# DroneSim

**Repository Path**: zheng_zhg/DroneSim

## Basic Information

- **Project Name**: DroneSim
- **Description**: No description available
- **Primary Language**: Unknown
- **License**: MIT
- **Default Branch**: main
- **Homepage**: None
- **GVP Project**: No

## Statistics

- **Stars**: 0
- **Forks**: 1
- **Created**: 2025-01-01
- **Last Updated**: 2025-01-01

## Categories & Tags

**Categories**: Uncategorized

**Tags**: None

## README

# DroneSim
### Reinforcement learning for path following of an AirSim quadrotor implemented in Unity city environment
### Drone in training:
|![Start](Images/Training_Started.gif)      |![4,000](Images/4,000_time_steps.gif)         |   ![12,000](Images/12,000_time_steps.gif)        |
| -----------                               | -----------                                  | ---------                                        |
| *Figure1. training started*    | *Figure2. 4,000 time steps*    |*Figure3. 12,000 time steps*   |
## Getting Started
- ### Download the [Unity package](https://github.com/RealBrandonChen/DroneSim/releases/download/unity/Path_following_quadrotor.unitypackage) containing the customized city environment and the AirSim drone;
- ### Add the python files in Path_Following to the AirSim/PythonClient/reinforcement_learning you've cloned;
- ### You can
  - ### Directly load the [pre-trainined model](https://github.com/RealBrandonChen/DroneSim/releases/download/unity/path_following_model.zip) by hitting `python Model_Load.py` in the terminal, and you'll see the drone following the city road
  - ### Train your own model by `python dqn_drone.py`, your trained model is saved as "best_model.zip"
## Implementation Explanation
### Code snippet credit to AirSim/PythonClient/Reinforcement_learning/drone_env, and the reward function is as following:
```python
def _compute_reward(self):
    thresh_dist = 7
    beta = 1
    x = -240
    y = 10
    z = 200
    pts = [
        np.array([x, y, z]),
        np.array([-350, y, z]),
        np.array([-350, y, 150]),
        np.array([-350, y, z-100]),
        np.array([-350, y, z-200]),
    ]
    ...
    ...
    if self.state["collision"]:
        reward = -100
    else:
        dist = 10000000
        for i in range(0, len(pts) - 1):
            dist = min(
                dist,
                np.linalg.norm(np.cross((quad_pt - pts[i]), (quad_pt - pts[i + 1])))
                / np.linalg.norm(pts[i] - pts[i + 1]),
            )

        if dist > thresh_dist:
            reward = -10
    ...
    ...
    done = 0
    if reward <= -10:
        done = 1

    return reward, done
```
The tuple of the coordinates represents the central line of the city road.

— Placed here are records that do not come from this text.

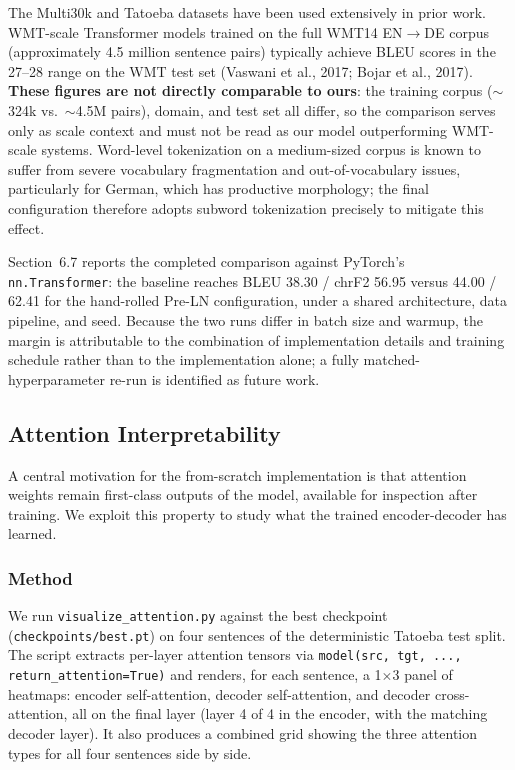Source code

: \documentclass[10pt]{article}
\begin{document}
The Multi30k and Tatoeba datasets have been used extensively in prior work. WMT-scale Transformer models trained on the full WMT14 EN$\rightarrow$DE corpus (approximately 4.5 million sentence pairs) typically achieve BLEU scores in the 27--28 range on the WMT test set (Vaswani et al., 2017; Bojar et al., 2017). \textbf{These figures are not directly comparable to ours}: the training corpus ($\sim$324k vs.\ $\sim$4.5M pairs), domain, and test set all differ, so the comparison serves only as scale context and must not be read as our model outperforming WMT-scale systems. Word-level tokenization on a medium-sized corpus is known to suffer from severe vocabulary fragmentation and out-of-vocabulary issues, particularly for German, which has productive morphology; the final configuration therefore adopts subword tokenization precisely to mitigate this effect.

Section~6.7 reports the completed comparison against PyTorch's \texttt{nn.Transformer}: the baseline reaches BLEU 38.30 / chrF2 56.95 versus 44.00 / 62.41 for the hand-rolled Pre-LN configuration, under a shared architecture, data pipeline, and seed. Because the two runs differ in batch size and warmup, the margin is attributable to the combination of implementation details and training schedule rather than to the implementation alone; a fully matched-hyperparameter re-run is identified as future work.

\subsection{Attention Interpretability}

A central motivation for the from-scratch implementation is that attention weights remain first-class outputs of the model, available for inspection after training. We exploit this property to study what the trained encoder-decoder has learned.

\subsubsection{Method}

We run \texttt{visualize\_attention.py} against the best checkpoint (\texttt{checkpoints/best.pt}) on four sentences of the deterministic Tatoeba test split. The script extracts per-layer attention tensors via \texttt{model(src, tgt, ..., return\_attention=True)} and renders, for each sentence, a 1$\times$3 panel of heatmaps: encoder self-attention, decoder self-attention, and decoder cross-attention, all on the final layer (layer 4 of 4 in the encoder, with the matching decoder layer). It also produces a combined grid showing the three attention types for all four sentences side by side.
\end{document}
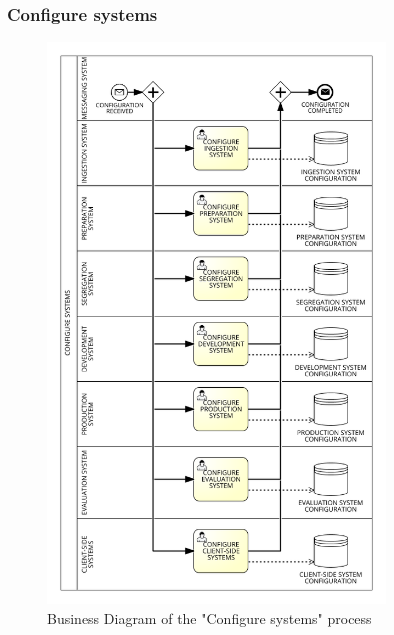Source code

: \subsubsection{Configure systems}
\label{sec:configure_systems}

\begin{figure}[H]
\centering
\includegraphics[width=0.8\textwidth]{figures/Business Diagram - Configure Systems.png}
\caption{Business Diagram of the "Configure systems" process}
\label{fig:configure_systems}
\end{figure}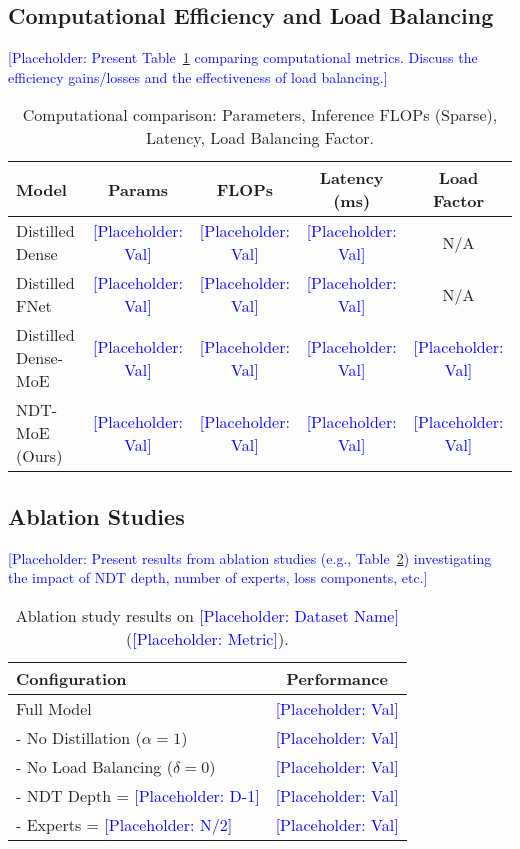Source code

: \documentclass[11pt,a4paper]{article}
\newcommand{\placeholder}[1]{\textcolor{blue}{[Placeholder: #1]}}
\begin{document}
\subsection{Computational Efficiency and Load Balancing}
\placeholder{Present Table~\ref{tab:computation} comparing computational metrics. Discuss the efficiency gains/losses and the effectiveness of load balancing.}
\begin{table}[h!]
    \centering
    \caption{Computational comparison: Parameters, Inference FLOPs (Sparse), Latency, Load Balancing Factor.}
    \label{tab:computation}
    \begin{tabular}{lcccc}
        \toprule
        Model & Params & FLOPs & Latency (ms) & Load Factor \\
        \midrule
        Distilled Dense & \placeholder{Val} & \placeholder{Val} & \placeholder{Val} & N/A \\
        Distilled FNet & \placeholder{Val} & \placeholder{Val} & \placeholder{Val} & N/A \\
        Distilled Dense-MoE & \placeholder{Val} & \placeholder{Val} & \placeholder{Val} & \placeholder{Val} \\
        NDT-MoE (Ours) & \placeholder{Val} & \placeholder{Val} & \placeholder{Val} & \placeholder{Val} \\
        \bottomrule
    \end{tabular}
\end{table}

\subsection{Ablation Studies}
\placeholder{Present results from ablation studies (e.g., Table~\ref{tab:ablation}) investigating the impact of NDT depth, number of experts, loss components, etc.}
\begin{table}[h!]
    \centering
    \caption{Ablation study results on \placeholder{Dataset Name} (\placeholder{Metric}).}
    \label{tab:ablation}
    \begin{tabular}{lc}
        \toprule
        Configuration & Performance \\
        \midrule
        Full Model & \placeholder{Val} \\
        - No Distillation ($\alpha=1$) & \placeholder{Val} \\
        - No Load Balancing ($\delta=0$) & \placeholder{Val} \\
        - NDT Depth = \placeholder{D-1} & \placeholder{Val} \\
        - Experts = \placeholder{N/2} & \placeholder{Val} \\
        \bottomrule
    \end{tabular}
\end{table}
\end{document}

The `dist` in the reward function computes the twice distance between the realtime drone and the central line comprised by the points. The distance computing is reperesented as following picture:
###
![Explanation fot the distance computing](Images/Explanation.png)
## Future Work
- ### Generate images data with imitation learning
  A trained policy by cross-modal representations has been achieved by [Rogerio Bonatti](https://github.com/microsoft/AirSim-Drone-Racing-VAE-Imitation). The imitation learning data is generated for passing through the drone racing obstacles. The path following task should also work applied with the generated imitation learning data.
- ### Implement the trained model in the real drone
  Transfer the simulation algorithm to real-world platform.